DATASET EXTRACT
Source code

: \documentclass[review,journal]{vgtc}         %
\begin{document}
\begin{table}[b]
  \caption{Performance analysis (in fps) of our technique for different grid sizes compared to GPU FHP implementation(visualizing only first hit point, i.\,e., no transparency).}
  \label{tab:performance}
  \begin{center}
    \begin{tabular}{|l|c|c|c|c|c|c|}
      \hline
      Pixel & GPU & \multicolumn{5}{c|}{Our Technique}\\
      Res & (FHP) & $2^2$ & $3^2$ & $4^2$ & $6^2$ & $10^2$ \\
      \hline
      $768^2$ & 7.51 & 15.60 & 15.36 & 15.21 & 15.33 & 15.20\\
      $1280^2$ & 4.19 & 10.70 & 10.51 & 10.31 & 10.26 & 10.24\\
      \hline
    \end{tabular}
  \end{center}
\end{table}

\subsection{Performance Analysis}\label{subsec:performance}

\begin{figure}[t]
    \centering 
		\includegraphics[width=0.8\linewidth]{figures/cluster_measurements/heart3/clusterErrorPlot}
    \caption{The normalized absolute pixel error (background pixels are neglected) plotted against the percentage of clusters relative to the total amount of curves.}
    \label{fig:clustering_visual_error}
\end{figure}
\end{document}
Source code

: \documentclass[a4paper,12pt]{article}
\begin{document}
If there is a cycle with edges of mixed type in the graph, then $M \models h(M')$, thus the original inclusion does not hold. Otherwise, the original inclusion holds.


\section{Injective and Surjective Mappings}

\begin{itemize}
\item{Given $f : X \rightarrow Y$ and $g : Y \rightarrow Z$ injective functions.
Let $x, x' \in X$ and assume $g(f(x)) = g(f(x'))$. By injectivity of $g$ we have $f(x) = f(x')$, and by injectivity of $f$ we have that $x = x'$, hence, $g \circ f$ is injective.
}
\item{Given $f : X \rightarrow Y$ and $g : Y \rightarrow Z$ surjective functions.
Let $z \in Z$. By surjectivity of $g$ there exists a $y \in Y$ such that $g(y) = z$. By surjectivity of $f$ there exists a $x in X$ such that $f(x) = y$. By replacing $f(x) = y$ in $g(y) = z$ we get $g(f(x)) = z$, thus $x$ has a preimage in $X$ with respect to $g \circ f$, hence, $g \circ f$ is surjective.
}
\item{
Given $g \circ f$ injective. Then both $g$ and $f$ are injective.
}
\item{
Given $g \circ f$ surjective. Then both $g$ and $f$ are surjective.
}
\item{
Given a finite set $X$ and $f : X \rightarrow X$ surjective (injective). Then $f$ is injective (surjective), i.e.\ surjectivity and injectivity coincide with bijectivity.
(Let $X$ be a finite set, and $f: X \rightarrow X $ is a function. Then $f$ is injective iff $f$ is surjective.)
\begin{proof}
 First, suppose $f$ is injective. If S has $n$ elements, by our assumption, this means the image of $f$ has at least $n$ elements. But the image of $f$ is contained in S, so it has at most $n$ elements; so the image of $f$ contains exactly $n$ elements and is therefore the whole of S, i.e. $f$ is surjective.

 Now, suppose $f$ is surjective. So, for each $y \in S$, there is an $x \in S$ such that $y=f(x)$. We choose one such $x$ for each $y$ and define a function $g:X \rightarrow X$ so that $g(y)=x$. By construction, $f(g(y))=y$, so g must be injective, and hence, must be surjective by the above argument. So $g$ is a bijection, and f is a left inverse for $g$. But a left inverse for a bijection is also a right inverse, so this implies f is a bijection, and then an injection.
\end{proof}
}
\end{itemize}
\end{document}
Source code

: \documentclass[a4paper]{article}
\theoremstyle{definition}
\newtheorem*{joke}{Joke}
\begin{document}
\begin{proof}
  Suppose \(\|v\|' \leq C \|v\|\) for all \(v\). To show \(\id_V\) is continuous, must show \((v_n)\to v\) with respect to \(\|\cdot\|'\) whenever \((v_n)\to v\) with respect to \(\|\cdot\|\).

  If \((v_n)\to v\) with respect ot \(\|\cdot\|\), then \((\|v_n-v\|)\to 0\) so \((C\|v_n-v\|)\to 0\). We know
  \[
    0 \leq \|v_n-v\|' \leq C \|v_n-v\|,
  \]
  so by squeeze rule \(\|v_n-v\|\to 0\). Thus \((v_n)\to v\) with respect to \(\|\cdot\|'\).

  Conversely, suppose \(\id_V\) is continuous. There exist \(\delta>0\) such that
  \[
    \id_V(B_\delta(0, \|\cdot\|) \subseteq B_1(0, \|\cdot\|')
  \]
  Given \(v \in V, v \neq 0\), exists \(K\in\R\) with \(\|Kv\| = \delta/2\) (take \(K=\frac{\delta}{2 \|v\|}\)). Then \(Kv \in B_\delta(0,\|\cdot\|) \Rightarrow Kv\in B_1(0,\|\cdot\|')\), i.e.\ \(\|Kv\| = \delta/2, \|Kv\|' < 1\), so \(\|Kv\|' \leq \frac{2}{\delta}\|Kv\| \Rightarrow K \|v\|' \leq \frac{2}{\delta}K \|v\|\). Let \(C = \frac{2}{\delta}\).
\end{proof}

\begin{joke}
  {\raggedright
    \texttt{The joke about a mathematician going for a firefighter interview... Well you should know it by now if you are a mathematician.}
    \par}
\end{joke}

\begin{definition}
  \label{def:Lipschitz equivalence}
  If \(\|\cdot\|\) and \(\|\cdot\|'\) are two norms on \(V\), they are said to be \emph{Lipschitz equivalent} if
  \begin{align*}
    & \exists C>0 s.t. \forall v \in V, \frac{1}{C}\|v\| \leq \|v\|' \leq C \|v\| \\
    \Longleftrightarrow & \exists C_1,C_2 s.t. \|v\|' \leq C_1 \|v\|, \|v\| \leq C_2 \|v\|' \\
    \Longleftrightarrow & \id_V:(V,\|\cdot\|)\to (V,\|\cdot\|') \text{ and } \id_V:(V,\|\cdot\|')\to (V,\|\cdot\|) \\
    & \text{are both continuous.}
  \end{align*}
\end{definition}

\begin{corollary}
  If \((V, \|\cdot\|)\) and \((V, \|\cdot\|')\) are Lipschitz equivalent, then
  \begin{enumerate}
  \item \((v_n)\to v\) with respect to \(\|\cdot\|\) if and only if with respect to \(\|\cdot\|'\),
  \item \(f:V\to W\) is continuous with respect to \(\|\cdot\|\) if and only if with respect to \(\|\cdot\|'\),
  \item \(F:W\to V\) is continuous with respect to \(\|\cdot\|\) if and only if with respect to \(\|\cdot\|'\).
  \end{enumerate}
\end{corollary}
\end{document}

TASK DIRECTIONS
For this exercise, return every line from the data that holds the string "frac".

EXERCISE SOLUTION
  Given \(v \in V, v \neq 0\), exists \(K\in\R\) with \(\|Kv\| = \delta/2\) (take \(K=\frac{\delta}{2 \|v\|}\)). Then \(Kv \in B_\delta(0,\|\cdot\|) \Rightarrow Kv\in B_1(0,\|\cdot\|')\), i.e.\ \(\|Kv\| = \delta/2, \|Kv\|' < 1\), so \(\|Kv\|' \leq \frac{2}{\delta}\|Kv\| \Rightarrow K \|v\|' \leq \frac{2}{\delta}K \|v\|\). Let \(C = \frac{2}{\delta}\).
    & \exists C>0 s.t. \forall v \in V, \frac{1}{C}\|v\| \leq \|v\|' \leq C \|v\| \\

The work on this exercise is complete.